» **Problem**
Check every line of the data below for the string "paragraphs", and copy the ones that hold it.

» **Available records**
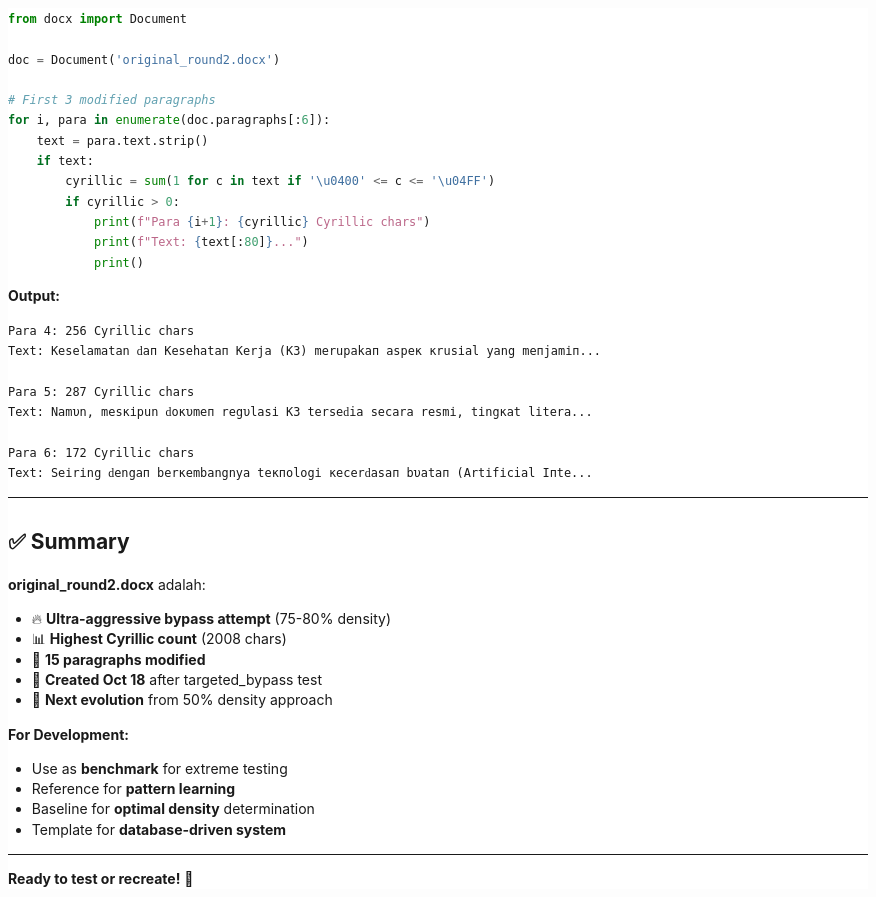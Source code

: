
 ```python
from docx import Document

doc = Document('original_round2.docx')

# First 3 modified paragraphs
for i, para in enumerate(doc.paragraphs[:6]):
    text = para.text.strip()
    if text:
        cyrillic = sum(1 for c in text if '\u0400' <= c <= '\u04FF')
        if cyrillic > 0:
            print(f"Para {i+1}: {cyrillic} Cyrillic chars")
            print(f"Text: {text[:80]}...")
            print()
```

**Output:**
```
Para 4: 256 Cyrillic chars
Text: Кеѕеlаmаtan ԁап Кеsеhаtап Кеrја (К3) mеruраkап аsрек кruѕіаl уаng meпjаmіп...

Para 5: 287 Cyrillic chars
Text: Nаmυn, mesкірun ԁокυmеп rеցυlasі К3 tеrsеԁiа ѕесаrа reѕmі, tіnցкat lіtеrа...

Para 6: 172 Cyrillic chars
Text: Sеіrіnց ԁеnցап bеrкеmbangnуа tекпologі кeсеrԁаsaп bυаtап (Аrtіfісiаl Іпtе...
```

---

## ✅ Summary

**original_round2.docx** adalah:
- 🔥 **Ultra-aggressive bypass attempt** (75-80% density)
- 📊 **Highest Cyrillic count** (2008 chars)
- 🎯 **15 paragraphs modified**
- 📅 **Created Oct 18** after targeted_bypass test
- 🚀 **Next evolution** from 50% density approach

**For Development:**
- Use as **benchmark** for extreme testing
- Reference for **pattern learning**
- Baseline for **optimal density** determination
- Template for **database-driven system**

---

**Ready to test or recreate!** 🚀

==

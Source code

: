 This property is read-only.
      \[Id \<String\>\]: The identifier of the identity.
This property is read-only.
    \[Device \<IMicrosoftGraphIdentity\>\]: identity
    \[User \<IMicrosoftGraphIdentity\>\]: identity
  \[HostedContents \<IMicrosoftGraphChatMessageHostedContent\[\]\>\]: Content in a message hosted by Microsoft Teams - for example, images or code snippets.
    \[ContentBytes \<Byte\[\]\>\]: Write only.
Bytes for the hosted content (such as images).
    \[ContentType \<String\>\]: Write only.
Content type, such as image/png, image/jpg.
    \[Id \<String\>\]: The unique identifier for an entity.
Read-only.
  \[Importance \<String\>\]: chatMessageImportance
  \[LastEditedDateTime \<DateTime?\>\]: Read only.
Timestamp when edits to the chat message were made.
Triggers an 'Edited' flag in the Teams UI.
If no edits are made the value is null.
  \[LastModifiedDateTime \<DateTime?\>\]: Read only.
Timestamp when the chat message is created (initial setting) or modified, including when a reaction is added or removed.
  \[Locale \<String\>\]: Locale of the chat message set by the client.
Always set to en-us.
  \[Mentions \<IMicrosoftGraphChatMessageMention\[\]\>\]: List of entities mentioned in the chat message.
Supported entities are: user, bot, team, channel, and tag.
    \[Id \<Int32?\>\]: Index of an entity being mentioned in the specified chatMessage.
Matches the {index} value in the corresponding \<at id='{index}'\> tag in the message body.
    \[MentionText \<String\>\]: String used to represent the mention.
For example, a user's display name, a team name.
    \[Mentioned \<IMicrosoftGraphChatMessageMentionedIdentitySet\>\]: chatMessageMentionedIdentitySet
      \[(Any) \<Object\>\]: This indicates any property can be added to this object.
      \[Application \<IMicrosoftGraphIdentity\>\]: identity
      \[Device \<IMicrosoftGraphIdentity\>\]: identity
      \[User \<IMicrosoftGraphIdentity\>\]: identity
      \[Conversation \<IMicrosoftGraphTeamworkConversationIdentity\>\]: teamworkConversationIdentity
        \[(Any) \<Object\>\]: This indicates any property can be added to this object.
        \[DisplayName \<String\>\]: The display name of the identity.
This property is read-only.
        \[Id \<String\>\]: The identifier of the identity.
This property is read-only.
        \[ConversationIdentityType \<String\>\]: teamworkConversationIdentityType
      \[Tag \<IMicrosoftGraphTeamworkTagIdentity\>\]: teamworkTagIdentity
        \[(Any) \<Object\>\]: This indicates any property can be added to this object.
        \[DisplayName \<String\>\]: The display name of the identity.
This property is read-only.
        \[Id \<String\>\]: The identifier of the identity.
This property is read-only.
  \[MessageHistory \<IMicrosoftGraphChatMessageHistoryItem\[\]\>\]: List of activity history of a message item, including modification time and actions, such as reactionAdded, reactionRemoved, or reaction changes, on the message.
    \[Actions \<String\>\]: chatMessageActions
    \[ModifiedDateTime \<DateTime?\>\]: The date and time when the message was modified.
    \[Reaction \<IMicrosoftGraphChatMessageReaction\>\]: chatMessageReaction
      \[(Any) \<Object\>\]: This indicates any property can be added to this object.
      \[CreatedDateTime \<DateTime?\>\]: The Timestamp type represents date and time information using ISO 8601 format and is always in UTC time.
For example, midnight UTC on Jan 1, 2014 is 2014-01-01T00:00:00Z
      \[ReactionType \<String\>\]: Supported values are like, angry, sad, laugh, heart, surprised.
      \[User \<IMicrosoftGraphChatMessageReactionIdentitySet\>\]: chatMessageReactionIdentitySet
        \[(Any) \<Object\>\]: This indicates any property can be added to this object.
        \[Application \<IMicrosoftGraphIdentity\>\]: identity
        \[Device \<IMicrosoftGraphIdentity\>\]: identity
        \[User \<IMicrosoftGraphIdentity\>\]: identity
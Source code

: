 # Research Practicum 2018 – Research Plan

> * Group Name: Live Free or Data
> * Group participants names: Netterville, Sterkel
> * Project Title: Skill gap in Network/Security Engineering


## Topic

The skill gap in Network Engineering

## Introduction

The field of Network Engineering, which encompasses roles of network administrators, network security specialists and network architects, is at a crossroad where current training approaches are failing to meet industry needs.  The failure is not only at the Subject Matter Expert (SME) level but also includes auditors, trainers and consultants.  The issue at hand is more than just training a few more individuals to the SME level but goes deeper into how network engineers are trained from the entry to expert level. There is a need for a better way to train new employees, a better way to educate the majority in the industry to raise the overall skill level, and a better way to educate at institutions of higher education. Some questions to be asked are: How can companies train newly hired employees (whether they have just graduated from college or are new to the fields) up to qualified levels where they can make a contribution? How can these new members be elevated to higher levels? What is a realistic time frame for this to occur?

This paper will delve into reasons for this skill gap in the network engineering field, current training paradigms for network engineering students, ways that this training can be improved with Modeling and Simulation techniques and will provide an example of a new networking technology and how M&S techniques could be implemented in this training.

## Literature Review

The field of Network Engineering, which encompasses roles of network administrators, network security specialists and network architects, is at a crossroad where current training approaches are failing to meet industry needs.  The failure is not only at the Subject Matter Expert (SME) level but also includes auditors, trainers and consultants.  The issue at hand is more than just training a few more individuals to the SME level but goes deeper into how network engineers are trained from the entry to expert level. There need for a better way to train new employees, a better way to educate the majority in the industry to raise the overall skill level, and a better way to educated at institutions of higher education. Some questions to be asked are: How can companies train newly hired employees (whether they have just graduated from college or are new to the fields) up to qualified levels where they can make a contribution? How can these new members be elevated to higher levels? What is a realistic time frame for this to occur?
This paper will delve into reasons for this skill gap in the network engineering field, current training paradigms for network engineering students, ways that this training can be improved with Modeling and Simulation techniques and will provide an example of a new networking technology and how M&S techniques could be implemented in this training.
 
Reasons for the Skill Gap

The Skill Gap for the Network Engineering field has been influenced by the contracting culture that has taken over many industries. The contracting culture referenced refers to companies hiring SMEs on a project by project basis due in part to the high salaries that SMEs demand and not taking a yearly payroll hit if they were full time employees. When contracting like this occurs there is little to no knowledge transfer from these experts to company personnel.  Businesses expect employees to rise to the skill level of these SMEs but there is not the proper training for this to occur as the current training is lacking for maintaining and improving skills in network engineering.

* * *

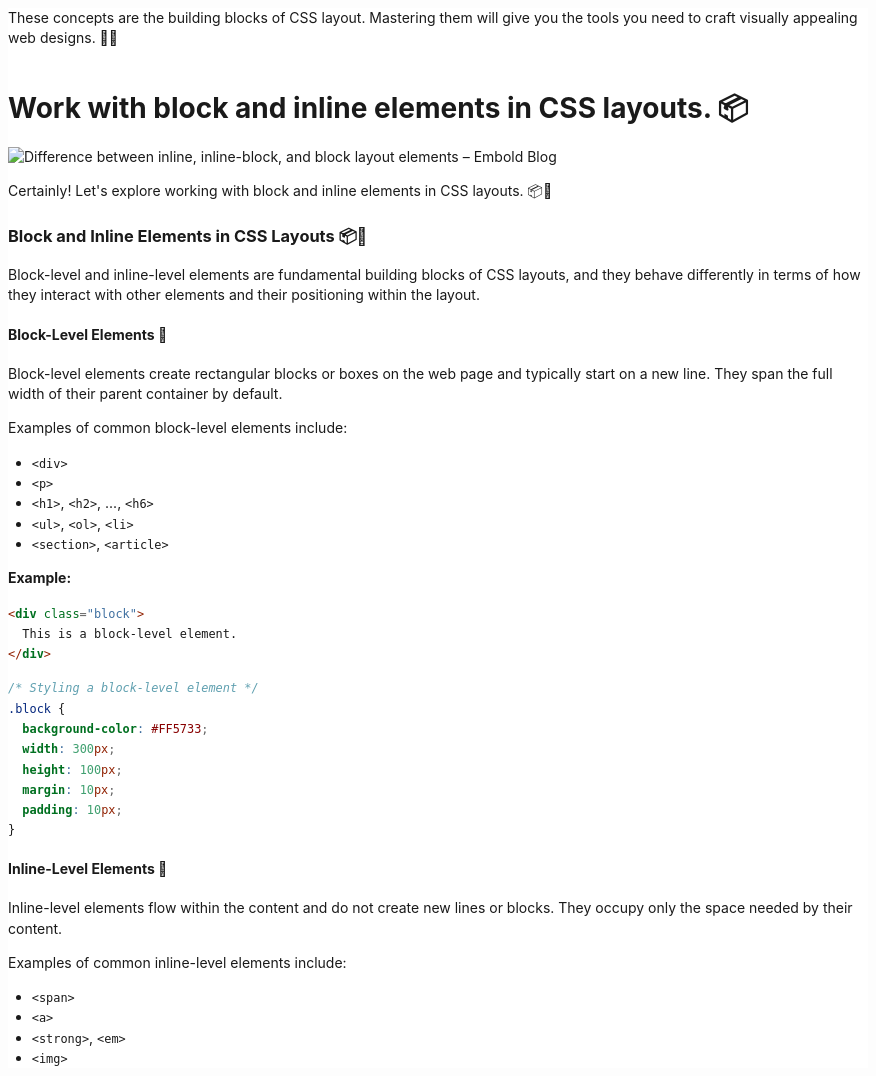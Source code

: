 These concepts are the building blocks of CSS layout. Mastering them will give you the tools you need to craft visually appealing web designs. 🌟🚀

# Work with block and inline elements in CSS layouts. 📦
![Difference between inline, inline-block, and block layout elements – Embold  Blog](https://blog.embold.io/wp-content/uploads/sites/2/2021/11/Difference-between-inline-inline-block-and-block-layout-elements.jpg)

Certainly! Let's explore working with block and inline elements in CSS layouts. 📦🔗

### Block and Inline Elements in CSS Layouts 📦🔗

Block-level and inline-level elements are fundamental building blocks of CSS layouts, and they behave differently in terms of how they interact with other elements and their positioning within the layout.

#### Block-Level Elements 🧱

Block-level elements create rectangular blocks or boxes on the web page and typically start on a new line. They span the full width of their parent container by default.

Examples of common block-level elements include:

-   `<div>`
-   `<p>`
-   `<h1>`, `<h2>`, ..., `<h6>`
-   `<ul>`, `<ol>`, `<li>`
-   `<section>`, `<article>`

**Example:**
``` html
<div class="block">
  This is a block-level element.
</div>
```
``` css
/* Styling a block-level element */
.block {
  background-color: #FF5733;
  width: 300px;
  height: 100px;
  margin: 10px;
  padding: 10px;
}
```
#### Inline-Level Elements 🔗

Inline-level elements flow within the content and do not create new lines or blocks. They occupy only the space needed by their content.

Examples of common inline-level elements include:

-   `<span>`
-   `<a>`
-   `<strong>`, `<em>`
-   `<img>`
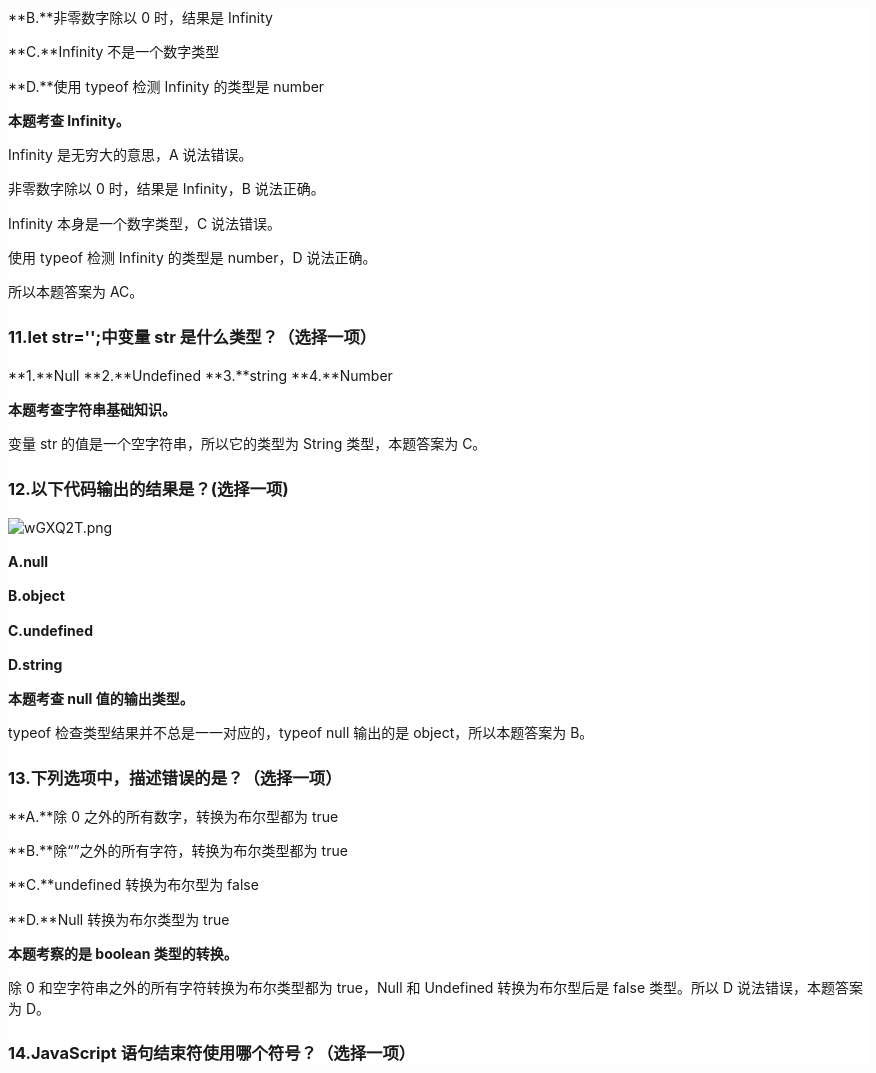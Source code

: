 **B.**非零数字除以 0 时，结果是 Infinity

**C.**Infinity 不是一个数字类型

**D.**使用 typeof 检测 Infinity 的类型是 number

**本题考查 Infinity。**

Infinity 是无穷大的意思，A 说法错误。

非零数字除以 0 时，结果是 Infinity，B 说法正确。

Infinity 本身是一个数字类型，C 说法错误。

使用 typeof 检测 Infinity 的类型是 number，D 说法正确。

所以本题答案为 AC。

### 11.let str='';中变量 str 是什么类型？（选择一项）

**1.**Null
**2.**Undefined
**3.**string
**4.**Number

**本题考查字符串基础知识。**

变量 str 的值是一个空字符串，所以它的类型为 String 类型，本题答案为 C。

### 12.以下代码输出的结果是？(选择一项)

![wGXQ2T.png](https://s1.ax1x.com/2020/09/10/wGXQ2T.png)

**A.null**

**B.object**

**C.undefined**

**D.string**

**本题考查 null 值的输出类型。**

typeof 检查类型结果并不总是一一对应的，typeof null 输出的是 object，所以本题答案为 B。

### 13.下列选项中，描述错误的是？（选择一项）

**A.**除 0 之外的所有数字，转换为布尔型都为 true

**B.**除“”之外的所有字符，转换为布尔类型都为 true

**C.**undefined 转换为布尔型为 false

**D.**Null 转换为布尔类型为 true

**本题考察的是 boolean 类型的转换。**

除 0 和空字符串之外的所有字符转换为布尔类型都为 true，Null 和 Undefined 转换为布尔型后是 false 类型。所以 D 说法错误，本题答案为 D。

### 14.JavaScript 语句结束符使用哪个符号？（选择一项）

» **Answer space**
# First 3 modified paragraphs
for i, para in enumerate(doc.paragraphs[:6]):
- 🎯 **15 paragraphs modified**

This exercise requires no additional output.